PROBLEM DESCRIPTION:
With the first line as the start and the line containing "### ⚠️ PRESERVACIÓN DE DATOS EN DESARROLLO ⚠️" as the end, write out every line of the records exactly.

RECORDS FOR PROCESSING:
- - - - -

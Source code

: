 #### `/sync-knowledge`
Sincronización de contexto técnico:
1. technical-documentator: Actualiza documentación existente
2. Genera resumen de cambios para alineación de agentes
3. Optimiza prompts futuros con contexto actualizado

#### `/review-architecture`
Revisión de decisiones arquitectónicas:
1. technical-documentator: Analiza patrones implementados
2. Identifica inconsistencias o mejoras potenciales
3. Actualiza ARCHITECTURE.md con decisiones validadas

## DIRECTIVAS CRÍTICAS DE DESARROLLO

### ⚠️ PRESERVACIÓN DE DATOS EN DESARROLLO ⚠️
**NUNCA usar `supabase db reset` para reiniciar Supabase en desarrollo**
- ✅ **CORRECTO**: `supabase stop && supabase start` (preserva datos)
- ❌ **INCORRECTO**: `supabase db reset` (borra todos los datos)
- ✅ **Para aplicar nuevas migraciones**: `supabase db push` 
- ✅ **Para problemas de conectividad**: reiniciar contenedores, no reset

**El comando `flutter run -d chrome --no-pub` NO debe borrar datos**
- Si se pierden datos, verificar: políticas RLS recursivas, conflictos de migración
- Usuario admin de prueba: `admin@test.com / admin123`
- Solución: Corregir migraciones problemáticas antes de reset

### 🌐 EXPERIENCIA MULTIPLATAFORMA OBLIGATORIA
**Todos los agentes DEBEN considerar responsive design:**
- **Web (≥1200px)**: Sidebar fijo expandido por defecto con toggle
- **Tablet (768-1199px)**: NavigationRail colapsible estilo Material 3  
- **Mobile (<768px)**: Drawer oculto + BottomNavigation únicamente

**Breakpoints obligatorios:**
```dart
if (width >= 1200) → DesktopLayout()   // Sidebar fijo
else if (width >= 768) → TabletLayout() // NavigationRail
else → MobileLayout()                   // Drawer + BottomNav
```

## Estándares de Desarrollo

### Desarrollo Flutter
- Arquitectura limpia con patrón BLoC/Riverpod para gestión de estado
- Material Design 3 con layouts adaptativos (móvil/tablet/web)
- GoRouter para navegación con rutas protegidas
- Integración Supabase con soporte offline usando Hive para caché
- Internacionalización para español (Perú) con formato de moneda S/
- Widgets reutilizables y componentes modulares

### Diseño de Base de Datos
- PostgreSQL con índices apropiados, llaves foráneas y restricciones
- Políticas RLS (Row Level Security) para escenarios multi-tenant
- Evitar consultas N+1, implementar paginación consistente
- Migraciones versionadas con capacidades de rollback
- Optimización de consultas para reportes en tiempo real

- - - - -

RESPONSE BOX:
Source code

: #### `/sync-knowledge`
Sincronización de contexto técnico:
1. technical-documentator: Actualiza documentación existente
2. Genera resumen de cambios para alineación de agentes
3. Optimiza prompts futuros con contexto actualizado

#### `/review-architecture`
Revisión de decisiones arquitectónicas:
1. technical-documentator: Analiza patrones implementados
2. Identifica inconsistencias o mejoras potenciales
3. Actualiza ARCHITECTURE.md con decisiones validadas

## DIRECTIVAS CRÍTICAS DE DESARROLLO

### ⚠️ PRESERVACIÓN DE DATOS EN DESARROLLO ⚠️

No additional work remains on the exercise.